Employment services providers have a critical job – they support job seekers into meaningful employment. The way the system is structured, payments are delivered to providers throughout the job seeker lifecycle, with job placement and job retention being key outcomes.
Could ML be used to augment the role played today by case managers and job coaches?
A first reaction might be that, no, case managers are on the frontline with their job seeker participants. They are sitting there across from them, looking into the whites of their eyes, and making intuitive assessments based on experience that only humans are capable of.
But getting that right can also be challenging. Employment consultants have varying degrees of experience and expertise, and there is some time to achieve competence and mastery.
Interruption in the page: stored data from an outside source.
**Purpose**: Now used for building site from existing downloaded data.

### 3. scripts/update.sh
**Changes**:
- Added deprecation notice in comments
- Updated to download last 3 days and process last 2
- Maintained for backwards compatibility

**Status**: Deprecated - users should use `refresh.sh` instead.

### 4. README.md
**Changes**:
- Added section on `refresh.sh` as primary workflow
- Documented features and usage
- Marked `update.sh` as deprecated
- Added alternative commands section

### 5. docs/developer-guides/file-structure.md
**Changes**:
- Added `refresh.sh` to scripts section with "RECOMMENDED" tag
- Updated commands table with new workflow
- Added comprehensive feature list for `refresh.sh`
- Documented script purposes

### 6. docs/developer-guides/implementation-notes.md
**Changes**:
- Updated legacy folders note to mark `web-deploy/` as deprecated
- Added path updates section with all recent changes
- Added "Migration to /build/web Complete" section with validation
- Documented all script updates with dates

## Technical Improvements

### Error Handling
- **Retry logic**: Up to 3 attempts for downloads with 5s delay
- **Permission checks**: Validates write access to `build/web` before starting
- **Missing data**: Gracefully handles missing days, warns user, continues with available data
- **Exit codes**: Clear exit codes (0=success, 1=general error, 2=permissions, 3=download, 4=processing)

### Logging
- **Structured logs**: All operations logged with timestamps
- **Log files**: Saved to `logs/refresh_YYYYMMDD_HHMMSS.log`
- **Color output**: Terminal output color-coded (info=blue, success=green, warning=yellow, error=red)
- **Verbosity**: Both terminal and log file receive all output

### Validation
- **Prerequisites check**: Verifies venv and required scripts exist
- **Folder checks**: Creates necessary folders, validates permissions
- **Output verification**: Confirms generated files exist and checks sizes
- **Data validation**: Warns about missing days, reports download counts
Yet at the same time, large-scale market changes (like Workforce Australia) happen at short notice.
To design an efficient public service that scales, could ML support better human services?
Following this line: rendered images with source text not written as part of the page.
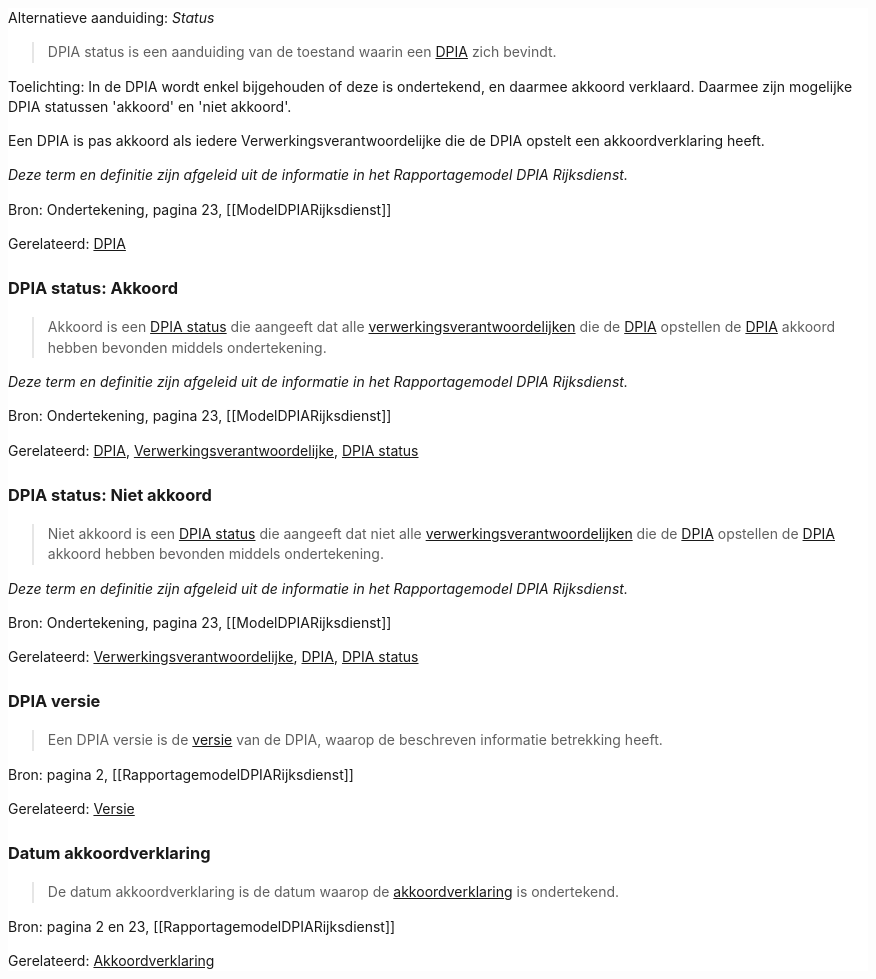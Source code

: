 Alternatieve aanduiding: *Status*

> DPIA status is een aanduiding van de toestand waarin een [DPIA](#dpia) zich bevindt.

Toelichting: In de DPIA wordt enkel bijgehouden of deze is ondertekend, en daarmee akkoord verklaard. Daarmee zijn mogelijke DPIA statussen 'akkoord' en 'niet akkoord'.

Een DPIA is pas akkoord als iedere Verwerkingsverantwoordelijke die de DPIA opstelt een akkoordverklaring heeft.

*Deze term en definitie zijn afgeleid uit de informatie in het Rapportagemodel DPIA Rijksdienst.*

Bron: Ondertekening, pagina 23, [[ModelDPIARijksdienst]]

Gerelateerd: [DPIA](#dpia)

### DPIA status: Akkoord

> Akkoord is een [DPIA status](#dpia-status) die aangeeft dat alle [verwerkingsverantwoordelijken](#verwerkingsverantwoordelijke) die de [DPIA](#dpia) opstellen de [DPIA](#dpia) akkoord hebben bevonden middels ondertekening.

*Deze term en definitie zijn afgeleid uit de informatie in het Rapportagemodel DPIA Rijksdienst.*

Bron: Ondertekening, pagina 23, [[ModelDPIARijksdienst]]

Gerelateerd: [DPIA](#dpia), [Verwerkingsverantwoordelijke](#verwerkingsverantwoordelijke), [DPIA status](#dpia-status)

### DPIA status: Niet akkoord

> Niet akkoord is een [DPIA status](#dpia-status) die aangeeft dat niet alle [verwerkingsverantwoordelijken](#verwerkingsverantwoordelijke) die de [DPIA](#dpia) opstellen de [DPIA](#dpia) akkoord hebben bevonden middels ondertekening.

*Deze term en definitie zijn afgeleid uit de informatie in het Rapportagemodel DPIA Rijksdienst.*

Bron: Ondertekening, pagina 23, [[ModelDPIARijksdienst]]

Gerelateerd: [Verwerkingsverantwoordelijke](#verwerkingsverantwoordelijke), [DPIA](#dpia), [DPIA status](#dpia-status)

### DPIA versie

> Een DPIA versie is de [versie](#versie) van de DPIA, waarop de beschreven informatie betrekking heeft.

Bron: pagina 2, [[RapportagemodelDPIARijksdienst]]

Gerelateerd: [Versie](#versie)

### Datum akkoordverklaring

> De datum akkoordverklaring is de datum waarop de [akkoordverklaring](#akkoordverklaring) is ondertekend.

Bron: pagina 2 en 23, [[RapportagemodelDPIARijksdienst]]

Gerelateerd: [Akkoordverklaring](#akkoordverklaring)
ReadyTech has built ML capabilities that can be used to maximise key outcomes for each job seeker based on all available data, so resources are appropriately allocated. This model can predict when an intervention will improve the likelihood of placement and employment.
The model can make use, make sense of and learn from different types of data. This includes structured data like system entries against key job seeker outcomes and payment milestones, as well as unstructured data like case manager notes, using powerful neural networks.
When productised, employment services providers will gain the use of a powerful feature that facilitates automated caseload segmentation, optimisation and workload allocation, to support the efficient allocation of resources inside an employment service provider.
For job seekers it means meaningful employment outcomes and ultimately better lives.
Machine learning and the future of apprenticeships
The apprenticeships market has long faced problems with completion rates. ReadyTech has pioneered the development of a proof-of-concept ML project in the apprenticeships space, where deep learning models were created to predict apprentice risk of dropping out.
Our models used native fields in the data set (for example the post code of an apprentice's employer) with synthetic fields we were able to create (like distance from home to work). We also made use of qualitative fields, where analysing unstructured data in mentor notes was used to find meaning in tone and sentiment from a recurrent neural network.
The results? Our project established the key predictive factors that can predict drop out risk.
These include the size of the employer, the location the apprenticeship is undertaken, the distance from the workplace or work site, and the number of peers and supervisors they are interacting with in the workplace, just to name a few of the predictive factors available.
This was used to create an individual risk score with a predictive accuracy of greater than 85%.
Through this project, important lessons have been learned for providers of apprenticeship services, including that targeted mentoring is more effective at preventing drop outs, and using drop out risk and engagement enables us to better categorise and target individuals.